FAQ: Do I only need to take glucosamine on occasion?

Glucosamine is a nutrient whose levels in the body may decline with age. As such, it should be consumed on a regular basis. Just as you would take a multivitamin every day to ensure your body is getting all the vitamins and minerals it needs, glucosamine should be taken daily to deliver nutrition to your joints.*

FAQ: If glucosamine is naturally found in the body, why do I need to take a supplement?

While it’s true that glucosamine is naturally found in the body, this does not mean that supplementation is not important. There are many nutrients produced in the body that can still be important as a dietary supplements. For example, vitamin D is produced in the body when the sun is exposed to sunlight. Despite this, taking vitamin D as a supplement can contribute to obtaining optimal levels of this important nutrient. Even if you do not choose to supplement with vitamin D, there are food sources of vitamin D available in the diet such as eggs and fortified milk. Unfortunately, there are no major dietary sources of glucosamine, making supplements even more important.

FAQ: Do I need to take glucosamine if I eat shellfish?

There are no major food sources of glucosamine. Although glucosamine can be sourced from shellfish, it comes from the hard outer shell and not the part you eat. By supplementing with Puritan’s Pride® glucosamine products, you can be sure you are getting this important nutrient.

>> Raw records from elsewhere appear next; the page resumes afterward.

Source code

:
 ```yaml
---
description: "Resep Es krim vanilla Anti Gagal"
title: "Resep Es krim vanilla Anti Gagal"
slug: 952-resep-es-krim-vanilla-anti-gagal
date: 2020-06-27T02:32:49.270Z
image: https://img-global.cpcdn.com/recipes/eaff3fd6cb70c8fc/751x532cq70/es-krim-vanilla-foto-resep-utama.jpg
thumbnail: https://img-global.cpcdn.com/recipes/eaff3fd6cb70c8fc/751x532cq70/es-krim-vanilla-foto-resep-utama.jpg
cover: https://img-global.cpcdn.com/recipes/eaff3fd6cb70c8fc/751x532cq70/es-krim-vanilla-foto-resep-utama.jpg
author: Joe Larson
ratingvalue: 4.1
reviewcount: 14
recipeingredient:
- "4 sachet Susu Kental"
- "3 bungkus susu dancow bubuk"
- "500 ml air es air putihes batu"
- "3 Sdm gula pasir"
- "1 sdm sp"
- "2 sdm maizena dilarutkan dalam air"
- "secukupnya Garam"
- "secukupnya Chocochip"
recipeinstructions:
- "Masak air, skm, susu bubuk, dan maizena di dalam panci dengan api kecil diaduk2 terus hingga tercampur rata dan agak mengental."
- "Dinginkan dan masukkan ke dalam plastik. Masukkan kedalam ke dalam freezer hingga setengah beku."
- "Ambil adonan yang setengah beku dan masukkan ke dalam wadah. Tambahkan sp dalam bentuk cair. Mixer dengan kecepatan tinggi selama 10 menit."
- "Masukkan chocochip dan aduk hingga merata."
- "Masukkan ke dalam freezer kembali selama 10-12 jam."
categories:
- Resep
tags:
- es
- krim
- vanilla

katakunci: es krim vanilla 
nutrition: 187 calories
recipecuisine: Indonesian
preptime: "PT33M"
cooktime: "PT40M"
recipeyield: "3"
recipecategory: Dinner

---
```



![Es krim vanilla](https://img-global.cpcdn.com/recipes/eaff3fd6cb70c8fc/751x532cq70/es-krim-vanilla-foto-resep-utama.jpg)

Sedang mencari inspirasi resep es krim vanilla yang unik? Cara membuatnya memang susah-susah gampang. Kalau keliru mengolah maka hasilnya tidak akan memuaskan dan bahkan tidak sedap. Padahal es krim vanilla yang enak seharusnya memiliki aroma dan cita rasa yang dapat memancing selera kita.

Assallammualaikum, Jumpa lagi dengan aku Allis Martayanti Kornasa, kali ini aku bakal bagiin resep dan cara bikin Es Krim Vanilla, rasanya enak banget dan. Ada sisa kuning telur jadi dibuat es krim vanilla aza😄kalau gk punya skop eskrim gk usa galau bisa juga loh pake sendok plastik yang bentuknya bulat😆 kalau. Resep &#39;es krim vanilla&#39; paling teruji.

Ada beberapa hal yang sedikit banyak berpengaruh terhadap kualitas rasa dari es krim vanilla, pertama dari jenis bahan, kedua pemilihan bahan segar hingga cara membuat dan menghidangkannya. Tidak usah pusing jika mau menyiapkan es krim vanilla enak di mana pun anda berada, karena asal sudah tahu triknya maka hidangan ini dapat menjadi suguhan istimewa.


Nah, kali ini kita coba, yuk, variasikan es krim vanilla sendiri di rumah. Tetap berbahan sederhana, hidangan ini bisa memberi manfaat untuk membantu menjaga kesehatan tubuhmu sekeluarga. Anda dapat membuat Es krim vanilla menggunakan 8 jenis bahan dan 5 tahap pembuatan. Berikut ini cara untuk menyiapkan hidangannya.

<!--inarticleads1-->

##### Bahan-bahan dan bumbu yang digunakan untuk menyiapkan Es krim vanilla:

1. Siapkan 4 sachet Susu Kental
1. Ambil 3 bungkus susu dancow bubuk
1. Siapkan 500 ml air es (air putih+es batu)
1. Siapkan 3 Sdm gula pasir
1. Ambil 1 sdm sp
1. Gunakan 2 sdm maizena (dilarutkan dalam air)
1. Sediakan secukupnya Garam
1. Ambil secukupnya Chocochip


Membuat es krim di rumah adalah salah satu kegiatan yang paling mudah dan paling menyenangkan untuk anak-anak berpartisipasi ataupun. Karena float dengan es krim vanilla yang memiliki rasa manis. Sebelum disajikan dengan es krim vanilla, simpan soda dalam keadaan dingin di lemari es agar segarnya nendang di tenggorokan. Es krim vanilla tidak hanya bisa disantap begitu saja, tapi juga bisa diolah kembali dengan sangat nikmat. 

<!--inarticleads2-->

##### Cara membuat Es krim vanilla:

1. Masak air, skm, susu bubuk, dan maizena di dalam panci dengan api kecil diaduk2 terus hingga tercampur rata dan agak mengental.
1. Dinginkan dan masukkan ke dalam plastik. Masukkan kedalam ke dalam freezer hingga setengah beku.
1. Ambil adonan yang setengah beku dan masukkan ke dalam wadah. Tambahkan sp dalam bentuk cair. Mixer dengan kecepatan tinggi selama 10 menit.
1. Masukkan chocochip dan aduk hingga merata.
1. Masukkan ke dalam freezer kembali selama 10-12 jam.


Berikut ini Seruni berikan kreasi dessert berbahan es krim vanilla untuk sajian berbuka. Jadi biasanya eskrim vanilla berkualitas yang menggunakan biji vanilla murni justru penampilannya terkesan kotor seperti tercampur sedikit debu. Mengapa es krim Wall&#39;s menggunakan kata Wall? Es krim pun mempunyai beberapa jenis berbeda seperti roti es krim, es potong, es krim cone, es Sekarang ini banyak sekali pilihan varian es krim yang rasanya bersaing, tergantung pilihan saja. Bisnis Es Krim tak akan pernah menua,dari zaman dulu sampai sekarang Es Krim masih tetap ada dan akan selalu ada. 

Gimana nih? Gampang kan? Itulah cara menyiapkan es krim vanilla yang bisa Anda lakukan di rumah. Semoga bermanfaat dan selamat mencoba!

FAQ: Can people with shellfish allergies take glucosamine?

It is true that most of the glucosamine in dietary supplements is sourced from shellfish. However, shellfish is not the only source of glucosamine available. Glucosamine can also be found in the cell walls of plants and can be extracted to make supplements. Puritan’s Pride® offers a shellfish-free glucosamine that is sourced from corn. Vegetarians and anyone else looking to avoid shellfish can still reap all the benefits of glucosamine by choosing a shellfish-free version. Anyone with a shellfish allergy is advised to carefully read product labels before purchasing.

FAQ: Is glucosamine only for runners and athletes?

Repetitive movements performed in certain sports such as running may cause wear and tear on the joints, especially if performed consistently with bad form. Glucosamine may be a particularly good choice for active individuals who are looking to provide their body with a key structural component of cartilage. But that doesn’t mean it is only intended for the elite athlete. Glucosamine is ideal for anyone since levels can decline with age. Whether it be daily walks or just running errands, staying active is important for everyone.

References:

  • 1. Barbour KE, et al. Morb Mortal Wkly Rep. 2017;66:246-253
  • 2. Dahmer S, Schiller RM. Am Fam Physician. 2008;78(4):471–476.
  • 3. Glucosamine sulfate. Altern Med Rev. 1999;4(3):193–195.
  • 4. Qiu GX, et al. Zhonghua Yi Xue Za Zhi 2005, 85:3067-3070.
  • 5. Zhang WB, et al. Zhonghua Wai Ke Za Zhi. 2007;45(14):998–1001.